I landed with a thump and threw the unconscious Mammoth Hunter on the ground. My violent abduction had bruised him. His fine beaded clothes hung from his limbs in tatters. His flesh was purpling where my fingers had sunk into him. Blood trickled from one nostril.
I leered as his eyelids fluttered, my mouth watering for him, my fangs exposed. He stirred, then opened his eyes and looked at me, confused. Seeing my sharp-toothed grin, he scrambled away with a cry.
How cruel I was with him that night! How like my maker! It shames me to recount it.
The Mammoth Hunter named Korg was a brave man. After scrambling out of my reach, the burly hunter vanquished his fear and pulled a stone blade from his breeches. He leapt to attack me, uttering a warrior's cry, a deep-chested challenge. Laughing in mockery, I grabbed his wrist and snapped the bones in his forearm. His blade tumbled from his spasming fingers as bony shards breached his flesh, a bloody eruption. He howled in agony, clutching his broken arm, and I stepped toward him and knocked him to the ground. He shouted as I fell upon him, striking my ribs and my back with his fist. I pushed his chin up with my head. My jaws stretched wide. With one quick lunge, I bit into the flesh of his throat.
But not too deeply--!
I wanted to relish this kill. Holding his head by his hair, I fed on him. Slowly. I savored every spurt. I gulped and sighed. In his last moment, his fist flattened out on my back and it was almost like he embraced me… embraced death. The Mammoth Hunter murmured something softly. I'm not sure what it was. I was too enraptured in the feeding. He sighed, and then his heart fell still. His palm slid down my smooth white back, lifeless, and then his arm rolled into the grass.

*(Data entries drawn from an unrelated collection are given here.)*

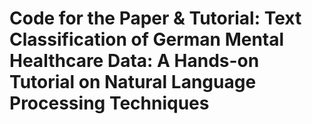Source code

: # Code for the Paper & Tutorial: Text Classification of German Mental Healthcare Data: A Hands-on Tutorial on Natural Language Processing Techniques
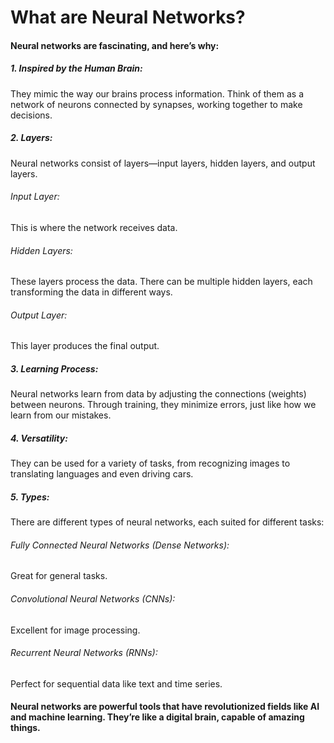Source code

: # What are Neural Networks?

#### Neural networks are fascinating, and here’s why:

##### 1. Inspired by the Human Brain: 
They mimic the way our brains process information. Think of them as a network of neurons connected by synapses, working together to make decisions.

##### 2. Layers: 
Neural networks consist of layers—input layers, hidden layers, and output layers.

###### Input Layer: 
This is where the network receives data.

###### Hidden Layers: 
These layers process the data. There can be multiple hidden layers, each transforming the data in different ways.

###### Output Layer: 
This layer produces the final output.

##### 3. Learning Process: 
Neural networks learn from data by adjusting the connections (weights) between neurons. Through training, they minimize errors, just like how we learn from our mistakes.

##### 4. Versatility: 
They can be used for a variety of tasks, from recognizing images to translating languages and even driving cars.

##### 5. Types: 
There are different types of neural networks, each suited for different tasks:

###### Fully Connected Neural Networks (Dense Networks): 
Great for general tasks.

###### Convolutional Neural Networks (CNNs):
Excellent for image processing.

###### Recurrent Neural Networks (RNNs): 
Perfect for sequential data like text and time series.

#### Neural networks are powerful tools that have revolutionized fields like AI and machine learning. They’re like a digital brain, capable of amazing things.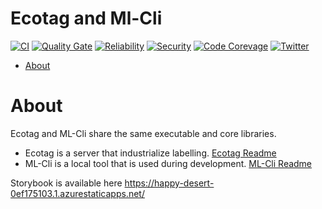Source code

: # Ecotag and Ml-Cli

[![CI](https://github.com/AxaGuilDEv/ml-cli/actions/workflows/ml-cli-ci.yml/badge.svg)](https://github.com/AxaGuilDEv/ml-cli/actions/workflows/ml-cli-ci.yml)
[![Quality Gate](https://sonarcloud.io/api/project_badges/measure?project=AxaGuilDEv_ml-cli&metric=alert_status)](https://sonarcloud.io/dashboard?id=AxaGuilDEv_ml-cli) [![Reliability](https://sonarcloud.io/api/project_badges/measure?project=AxaGuilDEv_ml-cli&metric=reliability_rating)](https://sonarcloud.io/component_measures?id=AxaGuilDEv_ml-cli&metric=reliability_rating) [![Security](https://sonarcloud.io/api/project_badges/measure?project=AxaGuilDEv_ml-cli&metric=security_rating)](https://sonarcloud.io/component_measures?id=AxaGuilDEv_ml-cli&metric=security_rating) [![Code Corevage](https://sonarcloud.io/api/project_badges/measure?project=AxaGuilDEv_ml-cli&metric=coverage)](https://sonarcloud.io/component_measures?id=AxaGuilDEv_ml-cli&metric=Coverage) [![Twitter](https://img.shields.io/twitter/follow/GuildDEvOpen?style=social)](https://twitter.com/intent/follow?screen_name=GuildDEvOpen)

- [About](#About)

# About

Ecotag and ML-Cli share the same executable and core libraries.
- Ecotag is a server that industrialize labelling. [Ecotag Readme](https://github.com/AxaGuilDEv/ml-cli/blob/master/README-ECOTAG.md)
- ML-Cli is a local tool that is used during development. [ML-Cli Readme](https://github.com/AxaGuilDEv/ml-cli/blob/master/README-ML-CLI.md)

Storybook is available here https://happy-desert-0ef175103.1.azurestaticapps.net/
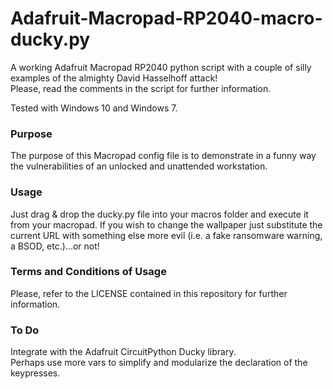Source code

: # Adafruit-Macropad-RP2040-macro-ducky.py
  
A working Adafruit Macropad RP2040 python script with a couple of silly examples of the almighty David Hasselhoff attack!  
Please, read the comments in the script for further information.

Tested with Windows 10 and Windows 7.

### Purpose
The purpose of this Macropad config file is to demonstrate in a funny way the vulnerabilities of an unlocked and unattended workstation.
  
### Usage
Just drag & drop the ducky.py file into your macros folder and execute it from your macropad.
If you wish to change the wallpaper just substitute the current URL with something else more evil (i.e. a fake ransomware warning, a BSOD, etc.)...or not!
  
### Terms and Conditions of Usage
Please, refer to the LICENSE contained in this repository for further information.
  
### To Do
Integrate with the Adafruit CircuitPython Ducky library.  
Perhaps use more vars to simplify and modularize the declaration of the keypresses.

I fed upon him a while longer, then I reluctantly withdrew my fangs from him. I rose to my feet and swayed, my body flushed and tingling, my cock engorged. I wiped the blood from my lips and chin with the back of my arm and then licked the blood from that, too.
I was tempted to return to the camp and take another. I might have done it, if not for the memories crowding in my skull.
My head throbbed with the hunter's blood. I could feel it inside me, repairing the cells of my brain.
Flashes of my former life—Nyala, sweeping aside the flap of our wetus, young but imperious, demanding that we take her as a wife. Eyya, embracing Brulde and I in the reeds beside the river. Eyya and Nyala both, laughing so hard they had to cling to one another to stand as Brulde and I bounced around our tent, all six of our children riding on our backs. I remembered Brulde looking at me and laughing as we squatted beside a campfire. We were eating venison, the two of us out hunting in the mountains, as a light snow drifted down around us.
Overwhelmed, I staggered away in the dark.
Nyala, fighting with her sisters. Eyya, suckling our babies by the fire. Brulde, practicing with his bow.
Where are you?
I tripped and fell. Eyes squeezed shut, I crawled on my hands and knees.
Brulde and I, naked in the river, splashing with our sons in the sunshine, scrubbing them with silty mud. Our group family, tangled in our sleeping furs, making love. All the babies asleep. Slick, warm flesh under my lips, in my hands, sliding tight and wet upon my cock.
I think I knew it then, where they were, what was past and what was present… but I could not accept it. My heart cowered from the revelation. I shook my head, trying to deny it, but there it was, in all its horror. The truth. The rest of my lost memories. I fell on my face and clawed at the earth and grass beneath me. My cheeks were wet with tears.
Dead. They were all dead. A hundred years dead. A thousand years dead.
No! I thought, shaking my head. No, they're still alive! They're waiting for me to come home!
I rolled onto my side, still denying, still shaking my head. I brought my knees to my chest and wrapped my arms around them.